RECORD EXTRACTS =
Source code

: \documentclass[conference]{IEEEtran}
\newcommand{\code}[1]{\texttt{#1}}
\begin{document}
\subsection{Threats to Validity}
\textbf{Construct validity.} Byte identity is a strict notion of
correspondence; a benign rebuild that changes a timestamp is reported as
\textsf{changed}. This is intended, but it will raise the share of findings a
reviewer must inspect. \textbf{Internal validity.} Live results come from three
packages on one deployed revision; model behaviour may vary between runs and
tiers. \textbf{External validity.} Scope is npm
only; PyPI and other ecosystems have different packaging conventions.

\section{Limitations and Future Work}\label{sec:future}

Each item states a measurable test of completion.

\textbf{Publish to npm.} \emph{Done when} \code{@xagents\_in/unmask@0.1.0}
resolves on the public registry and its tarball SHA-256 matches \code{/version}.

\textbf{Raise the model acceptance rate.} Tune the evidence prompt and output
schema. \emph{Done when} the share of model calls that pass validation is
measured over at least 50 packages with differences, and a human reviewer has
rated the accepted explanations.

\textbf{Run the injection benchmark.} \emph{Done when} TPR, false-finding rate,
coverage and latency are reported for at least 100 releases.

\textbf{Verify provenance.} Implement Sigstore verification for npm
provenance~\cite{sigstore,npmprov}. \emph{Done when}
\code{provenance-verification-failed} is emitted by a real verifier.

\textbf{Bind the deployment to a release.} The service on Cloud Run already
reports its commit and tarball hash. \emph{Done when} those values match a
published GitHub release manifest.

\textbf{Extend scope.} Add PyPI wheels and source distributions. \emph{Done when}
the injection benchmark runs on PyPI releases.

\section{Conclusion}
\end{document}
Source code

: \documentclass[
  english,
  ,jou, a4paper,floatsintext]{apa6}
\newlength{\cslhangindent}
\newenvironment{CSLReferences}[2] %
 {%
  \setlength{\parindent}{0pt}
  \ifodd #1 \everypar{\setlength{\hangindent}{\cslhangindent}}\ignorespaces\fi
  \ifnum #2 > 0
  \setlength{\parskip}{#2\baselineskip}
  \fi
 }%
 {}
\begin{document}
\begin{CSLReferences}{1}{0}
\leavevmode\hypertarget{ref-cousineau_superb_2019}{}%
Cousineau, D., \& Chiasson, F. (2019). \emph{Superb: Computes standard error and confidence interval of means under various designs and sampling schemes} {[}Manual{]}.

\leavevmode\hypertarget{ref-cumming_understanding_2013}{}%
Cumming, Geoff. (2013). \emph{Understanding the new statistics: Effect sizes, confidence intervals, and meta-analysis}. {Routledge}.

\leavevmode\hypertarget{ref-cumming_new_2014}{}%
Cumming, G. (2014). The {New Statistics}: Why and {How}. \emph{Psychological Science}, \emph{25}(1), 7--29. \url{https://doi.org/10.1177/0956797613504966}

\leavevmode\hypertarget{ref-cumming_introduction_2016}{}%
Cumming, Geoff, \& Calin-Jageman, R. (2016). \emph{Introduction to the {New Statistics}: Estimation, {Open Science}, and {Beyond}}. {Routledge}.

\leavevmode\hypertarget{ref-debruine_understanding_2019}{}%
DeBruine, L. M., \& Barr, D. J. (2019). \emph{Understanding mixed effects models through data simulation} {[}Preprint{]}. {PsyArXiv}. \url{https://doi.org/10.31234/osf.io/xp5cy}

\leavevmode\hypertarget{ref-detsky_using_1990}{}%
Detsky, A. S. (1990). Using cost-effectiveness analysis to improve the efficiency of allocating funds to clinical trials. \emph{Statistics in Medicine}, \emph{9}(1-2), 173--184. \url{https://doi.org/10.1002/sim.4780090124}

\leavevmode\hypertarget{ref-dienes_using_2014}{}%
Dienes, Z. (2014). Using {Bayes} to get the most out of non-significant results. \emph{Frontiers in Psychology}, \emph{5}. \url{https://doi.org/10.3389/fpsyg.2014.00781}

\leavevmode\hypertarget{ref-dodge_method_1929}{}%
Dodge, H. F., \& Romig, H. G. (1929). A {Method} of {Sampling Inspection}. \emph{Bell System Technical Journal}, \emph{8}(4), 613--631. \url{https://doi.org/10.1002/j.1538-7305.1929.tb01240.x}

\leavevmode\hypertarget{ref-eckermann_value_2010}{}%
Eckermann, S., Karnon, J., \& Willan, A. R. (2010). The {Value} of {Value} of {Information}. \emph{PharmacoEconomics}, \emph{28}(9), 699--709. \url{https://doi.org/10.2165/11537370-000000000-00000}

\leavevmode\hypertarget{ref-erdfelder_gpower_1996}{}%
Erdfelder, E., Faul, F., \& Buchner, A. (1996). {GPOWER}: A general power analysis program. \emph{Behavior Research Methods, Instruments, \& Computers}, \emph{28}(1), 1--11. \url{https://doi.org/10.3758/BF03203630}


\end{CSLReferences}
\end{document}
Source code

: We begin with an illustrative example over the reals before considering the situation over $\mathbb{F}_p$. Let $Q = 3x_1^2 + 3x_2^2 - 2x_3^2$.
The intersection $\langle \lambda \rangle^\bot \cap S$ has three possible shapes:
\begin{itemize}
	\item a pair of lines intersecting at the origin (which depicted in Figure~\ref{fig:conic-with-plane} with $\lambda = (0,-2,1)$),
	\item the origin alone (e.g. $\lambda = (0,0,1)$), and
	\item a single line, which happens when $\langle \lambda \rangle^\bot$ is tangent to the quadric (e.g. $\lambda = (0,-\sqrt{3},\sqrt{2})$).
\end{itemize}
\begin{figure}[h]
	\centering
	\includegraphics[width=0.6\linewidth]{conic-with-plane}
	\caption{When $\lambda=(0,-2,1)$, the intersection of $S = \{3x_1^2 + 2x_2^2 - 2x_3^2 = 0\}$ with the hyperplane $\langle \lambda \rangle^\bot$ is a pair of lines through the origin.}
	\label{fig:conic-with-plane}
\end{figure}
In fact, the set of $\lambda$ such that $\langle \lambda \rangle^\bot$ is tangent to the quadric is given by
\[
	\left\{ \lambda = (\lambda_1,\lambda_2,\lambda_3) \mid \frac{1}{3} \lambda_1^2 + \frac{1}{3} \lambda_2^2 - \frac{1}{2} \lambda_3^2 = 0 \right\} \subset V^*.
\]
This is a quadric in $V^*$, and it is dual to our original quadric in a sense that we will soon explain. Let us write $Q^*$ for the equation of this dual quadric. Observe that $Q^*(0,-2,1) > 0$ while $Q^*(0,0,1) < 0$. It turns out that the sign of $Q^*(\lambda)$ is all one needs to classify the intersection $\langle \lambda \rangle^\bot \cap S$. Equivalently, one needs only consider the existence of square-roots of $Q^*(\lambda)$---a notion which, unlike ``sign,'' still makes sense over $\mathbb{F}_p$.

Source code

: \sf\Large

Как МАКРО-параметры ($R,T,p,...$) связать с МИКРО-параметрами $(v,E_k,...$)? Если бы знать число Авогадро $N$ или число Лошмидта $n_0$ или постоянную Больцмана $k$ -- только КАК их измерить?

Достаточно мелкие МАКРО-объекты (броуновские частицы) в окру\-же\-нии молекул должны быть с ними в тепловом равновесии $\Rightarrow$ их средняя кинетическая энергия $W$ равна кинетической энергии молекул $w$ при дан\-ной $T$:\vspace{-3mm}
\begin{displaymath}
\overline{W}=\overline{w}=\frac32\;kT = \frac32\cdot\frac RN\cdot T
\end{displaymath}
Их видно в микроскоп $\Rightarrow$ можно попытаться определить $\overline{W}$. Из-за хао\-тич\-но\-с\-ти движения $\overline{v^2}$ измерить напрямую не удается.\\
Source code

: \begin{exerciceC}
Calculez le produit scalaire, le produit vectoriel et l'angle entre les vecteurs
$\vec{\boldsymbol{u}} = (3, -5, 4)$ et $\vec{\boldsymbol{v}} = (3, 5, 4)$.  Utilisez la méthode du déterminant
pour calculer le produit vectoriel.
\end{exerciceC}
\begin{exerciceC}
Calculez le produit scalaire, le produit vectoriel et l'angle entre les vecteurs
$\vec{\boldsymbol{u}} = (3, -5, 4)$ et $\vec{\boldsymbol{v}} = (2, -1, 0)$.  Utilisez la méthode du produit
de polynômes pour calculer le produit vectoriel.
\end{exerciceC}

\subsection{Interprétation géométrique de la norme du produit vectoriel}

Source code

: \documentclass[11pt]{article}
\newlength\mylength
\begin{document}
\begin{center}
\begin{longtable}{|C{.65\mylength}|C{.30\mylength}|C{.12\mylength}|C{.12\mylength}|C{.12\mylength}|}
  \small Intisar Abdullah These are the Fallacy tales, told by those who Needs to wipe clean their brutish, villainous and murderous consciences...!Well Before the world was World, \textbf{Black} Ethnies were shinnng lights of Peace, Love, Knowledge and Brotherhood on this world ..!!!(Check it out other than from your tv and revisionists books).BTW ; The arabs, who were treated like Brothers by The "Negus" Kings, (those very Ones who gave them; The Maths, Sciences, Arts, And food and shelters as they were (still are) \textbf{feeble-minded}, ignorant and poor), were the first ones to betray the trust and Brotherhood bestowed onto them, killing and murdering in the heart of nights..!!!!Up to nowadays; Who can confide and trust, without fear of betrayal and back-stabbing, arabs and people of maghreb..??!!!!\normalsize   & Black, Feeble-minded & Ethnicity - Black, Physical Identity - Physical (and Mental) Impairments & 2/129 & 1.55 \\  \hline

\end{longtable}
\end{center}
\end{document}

AIM OF THE TASK =
Transcribe, word for word, the data above from its first line through the line with "correspondence; a benign", and include nothing else.

OUTPUT FOR THIS TASK =
Source code

: \documentclass[conference]{IEEEtran}
\newcommand{\code}[1]{\texttt{#1}}
\begin{document}
\subsection{Threats to Validity}
\textbf{Construct validity.} Byte identity is a strict notion of
correspondence; a benign rebuild that changes a timestamp is reported as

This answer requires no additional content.